Jews campaigning for the right to worship on the Temple Mount are portrayed as fanatics and extremists Such a demand is a provocation, it is claimed, and many justify Arab terror by accepting that attempts to do so are bothering Muslims. Those who are critical ignore Articles 9 and 11 of the Jordan-Israel Peace Treaty which assures “freedom of access to places of religious and historical significance” and “interfaith relations among the three monotheistic religions, with the aim of working towards religious understanding, moral commitment, freedom of religious worship, and tolerance and peace” as well as to “foster mutual understanding and tolerance based on shared historic values, and…to abstain from hostile or discriminatory propaganda against each other…”.

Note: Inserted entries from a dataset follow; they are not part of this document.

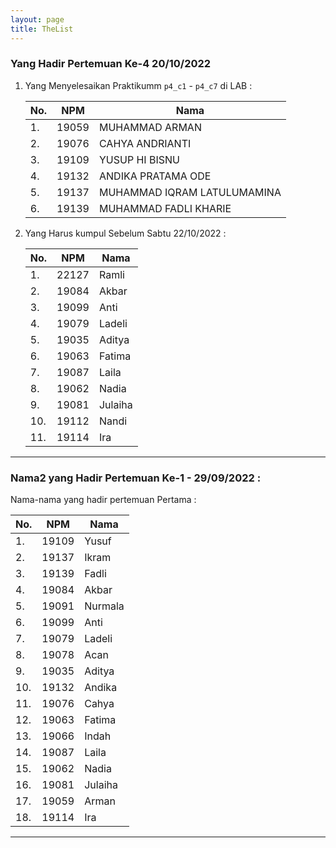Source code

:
 ```yaml
---
layout: page
title: TheList
---
```



### Yang Hadir Pertemuan Ke-4 20/10/2022

1. Yang Menyelesaikan Praktikumm `p4_c1` - `p4_c7` di LAB : 

    |No. | NPM      | Nama          |
    |----|----------|---------------|
    | 1. | 19059 	| MUHAMMAD ARMAN | 
    | 2. | 19076 	| CAHYA ANDRIANTI | 
    | 3. | 19109 	| YUSUP HI BISNU | 
    | 4. | 19132 	| ANDIKA PRATAMA ODE | 
    | 5. | 19137 	| MUHAMMAD IQRAM LATULUMAMINA | 
    | 6. | 19139 	| MUHAMMAD FADLI KHARIE | 


2. Yang Harus kumpul Sebelum Sabtu 22/10/2022 :

    |No. | NPM      | Nama          |
    |----|----------|---------------|
    | 1. | 22127 | Ramli  | 
    | 2. | 19084 | Akbar | 
    | 3. | 19099 | Anti  | 
    | 4. | 19079 | Ladeli | 
    | 5. | 19035 | Aditya  | 
    | 6. | 19063 | Fatima | 
    | 7. | 19087 | Laila | 
    | 8. | 19062 | Nadia | 
    | 9. | 19081 | Julaiha | 
    | 10. | 19112 | Nandi | 
    | 11. | 19114 | Ira | 


***

### Nama2 yang Hadir Pertemuan Ke-1 - 29/09/2022 : 

Nama-nama yang hadir pertemuan Pertama : 

|No. | NPM      | Nama       |
|----|----------|------------|
| 1. | 19109 | Yusuf         | 
| 2. | 19137 | Ikram         | 
| 3. | 19139 | Fadli         | 
| 4. | 19084 | Akbar         | 
| 5. | 19091 | Nurmala       | 
| 6. | 19099 | Anti          | 
| 7. | 19079 | Ladeli        | 
| 8. | 19078 | Acan          | 
| 9. | 19035 | Aditya        | 
| 10. | 19132 | Andika       | 
| 11. | 19076 | Cahya        | 
| 12. | 19063 | Fatima       | 
| 13. | 19066 | Indah        | 
| 14. | 19087 | Laila        | 
| 15. | 19062 | Nadia        | 
| 16. | 19081 | Julaiha      | 
| 17. | 19059 | Arman        | 
| 18. | 19114 | Ira          | 



***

Can anyone imagine this following news item passing quietly in the world’s media and the US State Department (as if Said Arikat wouldn’t ask a leading question):-
Jews in Jerusalem demand right to pray at the Haram E-Sharif
On Saturday thousands of Jewish worshippers descended on Jerusalem’s world famous Haram E-Sharif compound, also know as Al-Aqsa and the Temple Mount, as well, the location of the towering monument, the Dome of the Rock, to demand the right to pray there, it has been reported.
A Rabbi led a prayer in front of the vast building that was once the site of two Jewish Temples, as well as a Crusader-era basilica, before the compound was turned into an exclusive Muslim enclosure which know contains four mosques. The masses of Jews called for it to be restored as a Jewish place of worship.
“Let the chains break, open Har Habayit [the Hebrew term for Temple Mount],” chanted the crowds who gathered in the Western Wall plaza in front of the holy site, according to various news agencies.
“In the name of thousands of our brothers we demand to be allowed to pray inside the Har Habayit,” said MK Yehuda Glick, the president of the LIBA Association which organised the demonstration coinciding with Jerusalem Day celebrations for the anniversary of Israel’s conquest of the former Jordanian-held portions of the city in 1967.
But it really did happen, just in Turkey:
On Saturday thousands of Muslim worshippers descended on Istanbul’s world famous Hagia Sophia, the towering former Byzantine church that is now a museum, to demand the right to pray there, Turkish media reported.
An imam led a prayer in front of the vast building that was once a Greek Orthodox basilica, then a mosque and now a museum before crowds called for it to be restored as a Muslim place of worship.
“Let the chains break, open Hagia Sophia,” chanted the crowds who gathered on the plaza in front of the museum, according to Turkey’s Dogan news agency.
“In the name of thousands of our brothers we demand to be allowed to pray inside the Hagia Sophia mosque,” said Salih Turhan, the president of the Anatolia Youth Association which organised the demonstration coinciding with celebrations for the anniversary of the Ottoman conquest of Constantinople.
We’ll be following up on this development – not a new one and not happening only in Turkey but in Spain, too – to gauge reactions.
Who knows, maybe we can learn something from the Turks but do it so much better.